#### [REQUIREMENT]
Everything in the entries except the pictures should be copied exactly.

/---

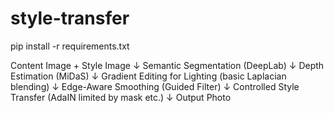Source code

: # style-transfer

pip install -r requirements.txt

Content Image + Style Image
      ↓
Semantic Segmentation (DeepLab)
      ↓
Depth Estimation (MiDaS)
      ↓
Gradient Editing for Lighting (basic Laplacian blending)
      ↓
Edge-Aware Smoothing (Guided Filter)
      ↓
Controlled Style Transfer (AdaIN limited by mask etc.)
      ↓
Output Photo
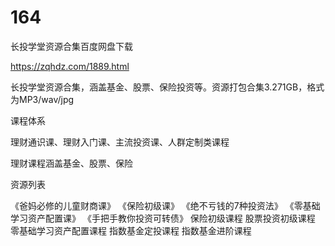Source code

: # 164
长投学堂资源合集百度网盘下载

https://zqhdz.com/1889.html

长投学堂资源合集，涵盖基金、股票、保险投资等。资源打包合集3.271GB，格式为MP3/wav/jpg

课程体系

理财通识课、理财入门课、主流投资课、人群定制类课程

理财课程涵盖基金、股票、保险

资源列表

《爸妈必修的儿童财商课》
《保险初级课》
《绝不亏钱的7种投资法》
《零基础学习资产配置课》
《手把手教你投资可转债》
保险初级课程
股票投资初级课程
零基础学习资产配置课程
指数基金定投课程
指数基金进阶课程
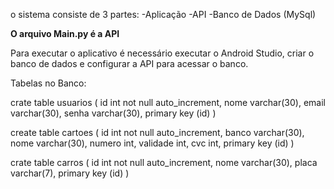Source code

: o sistema consiste de 3 partes:
-Aplicação
-API
-Banco de Dados (MySql)

**O arquivo Main.py é a API**

Para executar o aplicativo é necessário executar o Android Studio,
criar o banco de dados e configurar a API para acessar o banco.

Tabelas no Banco:

crate table usuarios (
  id int not null auto_increment,
  nome varchar(30),
  email varchar(30),
  senha varchar(30),
  primary key (id)
)

create table cartoes (
  id int not null auto_increment,
  banco varchar(30),
  nome varchar(30),
  numero int,
  validade int,
  cvc int,
  primary key (id)
)

crate table carros (
  id int not null auto_increment,
  nome varchar(30),
  placa varchar(7),
  primary key (id)
)
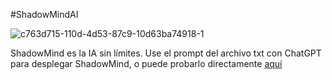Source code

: #ShadowMindAI

![c763d715-110d-4d53-87c9-10d63ba74918-_1_](https://github.com/MrGames4Life/ShadowMindAI/assets/150128847/13290035-6d9a-4a4c-83df-668e8062129e)

ShadowMind es la IA sin límites.
Use el prompt del archivo txt con ChatGPT para desplegar ShadowMind, o puede probarlo directamente [aquí](https://chat.openai.com/c/aaf55f81-d275-4b02-a4ce-4744fb34e5f3)
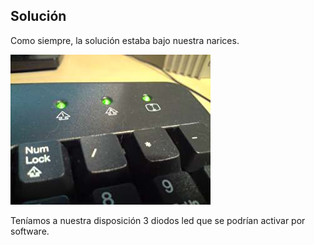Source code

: ## Solución

Como siempre, la solución estaba bajo nuestra narices.

![Keyboard](media/keyboard.jpg "Keyboard")<!-- .element: class="fragment" -->

Teníamos a nuestra disposición 3 diodos led que se podrían activar por software.<!-- .element: class="fragment" -->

\---

#### [RESULT FOR THIS TASK]
Source code

: # style-transfer

pip install -r requirements.txt

Content Image + Style Image
      ↓
Semantic Segmentation (DeepLab)
      ↓
Depth Estimation (MiDaS)
      ↓
Gradient Editing for Lighting (basic Laplacian blending)
      ↓
Edge-Aware Smoothing (Guided Filter)
      ↓
Controlled Style Transfer (AdaIN limited by mask etc.)
      ↓
Output Photo
Source code

: # 164
长投学堂资源合集百度网盘下载

https://zqhdz.com/1889.html

长投学堂资源合集，涵盖基金、股票、保险投资等。资源打包合集3.271GB，格式为MP3/wav/jpg

课程体系

理财通识课、理财入门课、主流投资课、人群定制类课程

理财课程涵盖基金、股票、保险

资源列表

《爸妈必修的儿童财商课》
《保险初级课》
《绝不亏钱的7种投资法》
《零基础学习资产配置课》
《手把手教你投资可转债》
保险初级课程
股票投资初级课程
零基础学习资产配置课程
指数基金定投课程
指数基金进阶课程
Source code

: o sistema consiste de 3 partes:
-Aplicação
-API
-Banco de Dados (MySql)

**O arquivo Main.py é a API**

Para executar o aplicativo é necessário executar o Android Studio,
criar o banco de dados e configurar a API para acessar o banco.

Tabelas no Banco:

crate table usuarios (
  id int not null auto_increment,
  nome varchar(30),
  email varchar(30),
  senha varchar(30),
  primary key (id)
)

create table cartoes (
  id int not null auto_increment,
  banco varchar(30),
  nome varchar(30),
  numero int,
  validade int,
  cvc int,
  primary key (id)
)

crate table carros (
  id int not null auto_increment,
  nome varchar(30),
  placa varchar(7),
  primary key (id)
)
Source code

: #ShadowMindAI

![c763d715-110d-4d53-87c9-10d63ba74918-_1_](https://github.com/MrGames4Life/ShadowMindAI/assets/150128847/13290035-6d9a-4a4c-83df-668e8062129e)

ShadowMind es la IA sin límites.
Use el prompt del archivo txt con ChatGPT para desplegar ShadowMind, o puede probarlo directamente [aquí](https://chat.openai.com/c/aaf55f81-d275-4b02-a4ce-4744fb34e5f3)
Source code

: ## Solución

Como siempre, la solución estaba bajo nuestra narices.

![Keyboard](media/keyboard.jpg "Keyboard")<!-- .element: class="fragment" -->

Teníamos a nuestra disposición 3 diodos led que se podrían activar por software.<!-- .element: class="fragment" -->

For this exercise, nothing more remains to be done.